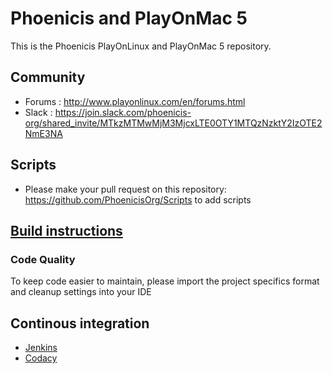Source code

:# Phoenicis and PlayOnMac 5
This is the Phoenicis PlayOnLinux and PlayOnMac 5 repository.

## Community
* Forums : http://www.playonlinux.com/en/forums.html
* Slack : https://join.slack.com/phoenicis-org/shared_invite/MTkzMTMwMjM3MjcxLTE0OTY1MTQzNzktY2IzOTE2NmE3NA

## Scripts
* Please make your pull request on this repository: https://github.com/PhoenicisOrg/Scripts to add scripts

## [Build instructions](https://github.com/PhoenicisOrg/POL-POM-5/wiki/Build)

### Code Quality
To keep code easier to maintain, please import the project specifics format and cleanup settings into your IDE
	
## Continous integration
* [Jenkins](http://www.playonlinux.org:8080)
* [Codacy](https://app.codacy.com/app/PhoenicisOrg/POL-POM-5/dashboard)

______

* [Task instructions]
Please print the entries above exactly. Skip every picture.

* [Answer area]
Source code

:# Phoenicis and PlayOnMac 5
This is the Phoenicis PlayOnLinux and PlayOnMac 5 repository.

## Community
* Forums : http://www.playonlinux.com/en/forums.html
* Slack : https://join.slack.com/phoenicis-org/shared_invite/MTkzMTMwMjM3MjcxLTE0OTY1MTQzNzktY2IzOTE2NmE3NA

## Scripts
* Please make your pull request on this repository: https://github.com/PhoenicisOrg/Scripts to add scripts

## [Build instructions](https://github.com/PhoenicisOrg/POL-POM-5/wiki/Build)

### Code Quality
To keep code easier to maintain, please import the project specifics format and cleanup settings into your IDE
	
## Continous integration
* [Jenkins](http://www.playonlinux.org:8080)
* [Codacy](https://app.codacy.com/app/PhoenicisOrg/POL-POM-5/dashboard)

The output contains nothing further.